**What you will do**
Each record needs to be transcribed word for word, though without its pictures.

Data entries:
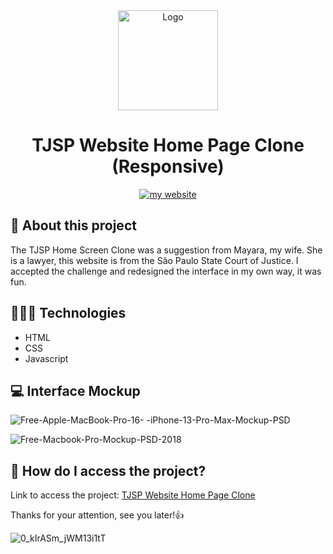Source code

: <div align="center">
  <img src="https://user-images.githubusercontent.com/59785233/158885307-7f4b7e09-8ba8-43c7-a880-941267801506.png" alt="Logo" style="width: 10rem"  />
  <h1> TJSP Website Home Page Clone (Responsive) </h1>
<a href="https://luizcamargo.dev" target="blank"><img src="https://img.shields.io/badge/Get%20to%20know%20me%20better-My%20Website-purple" alt="my website"/></a>
</div>


## 🚀 About this project

The TJSP Home Screen Clone was a suggestion from Mayara, my wife. She is a lawyer, this website is from the São Paulo State Court of Justice. I accepted the challenge and redesigned the interface in my own way, it was fun.

## 🧑🏻‍💻 Technologies 

<ul>
  <li> HTML </li> 
  <li> CSS </li>
  <li> Javascript </li> 
</ul>

## 💻 Interface Mockup 

![Free-Apple-MacBook-Pro-16- -iPhone-13-Pro-Max-Mockup-PSD](https://user-images.githubusercontent.com/59785233/158886872-b4438398-8949-43cb-b0fa-82343a1ee272.jpg)

![Free-Macbook-Pro-Mockup-PSD-2018](https://user-images.githubusercontent.com/59785233/158886895-8122209e-8761-4d10-a8a9-f571fd77cdf9.jpg)


## 🤔 How do I access the project?

Link to access the project: <a href="https://luizcamargo99.github.io/tjsp_ui_web/" taret="blank"> TJSP Website Home Page Clone </a>

Thanks for your attention, see you later!👍

![0_kIrASm_jWM13i1tT](https://user-images.githubusercontent.com/59785233/158848140-54053c36-b11c-4afd-b96b-fe76f663ebb7.gif)
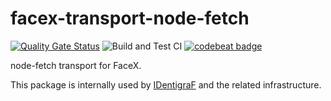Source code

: # facex-transport-node-fetch

[![Quality Gate Status](https://sonarcloud.io/api/project_badges/measure?project=myrotvorets_facex-transport-node-fetch&metric=alert_status)](https://sonarcloud.io/dashboard?id=myrotvorets_facex-transport-node-fetch)
![Build and Test CI](https://github.com/myrotvorets/facex-transport-node-fetch/workflows/Build%20and%20Test%20CI/badge.svg)
[![codebeat badge](https://codebeat.co/badges/34f5a92f-15d0-4574-9482-2c73778d9fc0)](https://codebeat.co/projects/github-com-myrotvorets-facex-transport-node-fetch-master)

node-fetch transport for FaceX.

This package is internally used by [IDentigraF](https://identigraf.center/) and the related infrastructure.
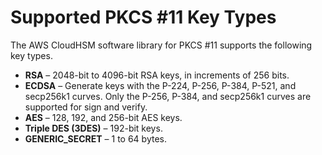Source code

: # Supported PKCS \#11 Key Types<a name="pkcs11-key-types"></a>

The AWS CloudHSM software library for PKCS \#11 supports the following key types\.
+ **RSA** – 2048\-bit to 4096\-bit RSA keys, in increments of 256 bits\.
+ **ECDSA** – Generate keys with the P\-224, P\-256, P\-384, P\-521, and secp256k1 curves\. Only the P\-256, P\-384, and secp256k1 curves are supported for sign and verify\.
+ **AES** – 128, 192, and 256\-bit AES keys\.
+ **Triple DES \(3DES\)** – 192\-bit keys\.
+ **GENERIC\_SECRET** – 1 to 64 bytes\.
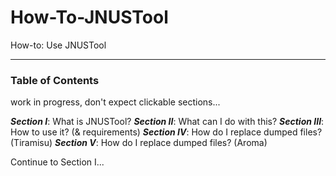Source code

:# How-To-JNUSTool
How-to: Use JNUSTool


----------------------------------------------------------------------------

### Table of Contents

work in progress, don't expect clickable sections...

***Section I***: What is JNUSTool?
***Section II***: What can I do with this?
***Section III***: How to use it? (& requirements)
***Section IV***: How do I replace dumped files? (Tiramisu)
***Section V***: How do I replace dumped files? (Aroma)

Continue to Section I...

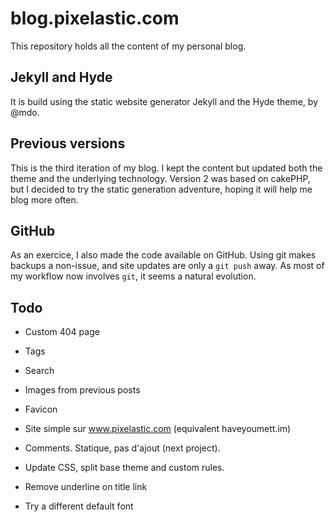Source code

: # blog.pixelastic.com

This repository holds all the content of my personal blog. 

## Jekyll and Hyde

It is build using the static website generator Jekyll and the Hyde theme, by
@mdo.

## Previous versions

This is the third iteration of my blog. I kept the content but updated both the
theme and the underlying technology. Version 2 was based on cakePHP, but
I decided to try the static generation adventure, hoping it will help me blog
more often.

## GitHub

As an exercice, I also made the code available on GitHub. Using git makes
backups a non-issue, and site updates are only a `git push` away. As most of my
workflow now involves `git`, it seems a natural evolution.

## Todo

- Custom 404 page
- Tags
- Search
- Images from previous posts
- Favicon
- Site simple sur www.pixelastic.com (equivalent haveyoumett.im)
- Comments. Statique, pas d'ajout (next project).

- Update CSS, split base theme and custom rules.
- Remove underline on title link
- Try a different default font

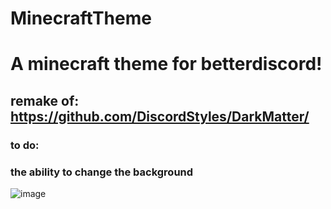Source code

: # MinecraftTheme

# A minecraft theme for betterdiscord!
## remake of: https://github.com/DiscordStyles/DarkMatter/
### to do:
### the ability to change the background

![image](https://user-images.githubusercontent.com/100956266/187976202-dab0691f-7c73-4bf4-8494-465b76cfd502.png)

**Solved exercise**
Source code

: <div align="center">
  <img src="https://user-images.githubusercontent.com/59785233/158885307-7f4b7e09-8ba8-43c7-a880-941267801506.png" alt="Logo" style="width: 10rem"  />
  <h1> TJSP Website Home Page Clone (Responsive) </h1>
<a href="https://luizcamargo.dev" target="blank"><img src="https://img.shields.io/badge/Get%20to%20know%20me%20better-My%20Website-purple" alt="my website"/></a>
</div>


## 🚀 About this project

The TJSP Home Screen Clone was a suggestion from Mayara, my wife. She is a lawyer, this website is from the São Paulo State Court of Justice. I accepted the challenge and redesigned the interface in my own way, it was fun.

## 🧑🏻‍💻 Technologies 

<ul>
  <li> HTML </li> 
  <li> CSS </li>
  <li> Javascript </li> 
</ul>

## 💻 Interface Mockup 

![Free-Apple-MacBook-Pro-16- -iPhone-13-Pro-Max-Mockup-PSD](https://user-images.githubusercontent.com/59785233/158886872-b4438398-8949-43cb-b0fa-82343a1ee272.jpg)

![Free-Macbook-Pro-Mockup-PSD-2018](https://user-images.githubusercontent.com/59785233/158886895-8122209e-8761-4d10-a8a9-f571fd77cdf9.jpg)


## 🤔 How do I access the project?

Link to access the project: <a href="https://luizcamargo99.github.io/tjsp_ui_web/" taret="blank"> TJSP Website Home Page Clone </a>

Thanks for your attention, see you later!👍

![0_kIrASm_jWM13i1tT](https://user-images.githubusercontent.com/59785233/158848140-54053c36-b11c-4afd-b96b-fe76f663ebb7.gif)
Source code

: # facex-transport-node-fetch

[![Quality Gate Status](https://sonarcloud.io/api/project_badges/measure?project=myrotvorets_facex-transport-node-fetch&metric=alert_status)](https://sonarcloud.io/dashboard?id=myrotvorets_facex-transport-node-fetch)
![Build and Test CI](https://github.com/myrotvorets/facex-transport-node-fetch/workflows/Build%20and%20Test%20CI/badge.svg)
[![codebeat badge](https://codebeat.co/badges/34f5a92f-15d0-4574-9482-2c73778d9fc0)](https://codebeat.co/projects/github-com-myrotvorets-facex-transport-node-fetch-master)

node-fetch transport for FaceX.

This package is internally used by [IDentigraF](https://identigraf.center/) and the related infrastructure.
Source code

: # Supported PKCS \#11 Key Types<a name="pkcs11-key-types"></a>

The AWS CloudHSM software library for PKCS \#11 supports the following key types\.
+ **RSA** – 2048\-bit to 4096\-bit RSA keys, in increments of 256 bits\.
+ **ECDSA** – Generate keys with the P\-224, P\-256, P\-384, P\-521, and secp256k1 curves\. Only the P\-256, P\-384, and secp256k1 curves are supported for sign and verify\.
+ **AES** – 128, 192, and 256\-bit AES keys\.
+ **Triple DES \(3DES\)** – 192\-bit keys\.
+ **GENERIC\_SECRET** – 1 to 64 bytes\.
Source code

:# How-To-JNUSTool
How-to: Use JNUSTool


----------------------------------------------------------------------------

### Table of Contents

work in progress, don't expect clickable sections...

***Section I***: What is JNUSTool?
***Section II***: What can I do with this?
***Section III***: How to use it? (& requirements)
***Section IV***: How do I replace dumped files? (Tiramisu)
***Section V***: How do I replace dumped files? (Aroma)

Continue to Section I...

Source code

: # blog.pixelastic.com

This repository holds all the content of my personal blog. 

## Jekyll and Hyde

It is build using the static website generator Jekyll and the Hyde theme, by
@mdo.

## Previous versions

This is the third iteration of my blog. I kept the content but updated both the
theme and the underlying technology. Version 2 was based on cakePHP, but
I decided to try the static generation adventure, hoping it will help me blog
more often.

## GitHub

As an exercice, I also made the code available on GitHub. Using git makes
backups a non-issue, and site updates are only a `git push` away. As most of my
workflow now involves `git`, it seems a natural evolution.

## Todo

- Custom 404 page
- Tags
- Search
- Images from previous posts
- Favicon
- Site simple sur www.pixelastic.com (equivalent haveyoumett.im)
- Comments. Statique, pas d'ajout (next project).

- Update CSS, split base theme and custom rules.
- Remove underline on title link
- Try a different default font

Source code

: # MinecraftTheme

# A minecraft theme for betterdiscord!
## remake of: https://github.com/DiscordStyles/DarkMatter/
### to do:
### the ability to change the background

![image](https://user-images.githubusercontent.com/100956266/187976202-dab0691f-7c73-4bf4-8494-465b76cfd502.png)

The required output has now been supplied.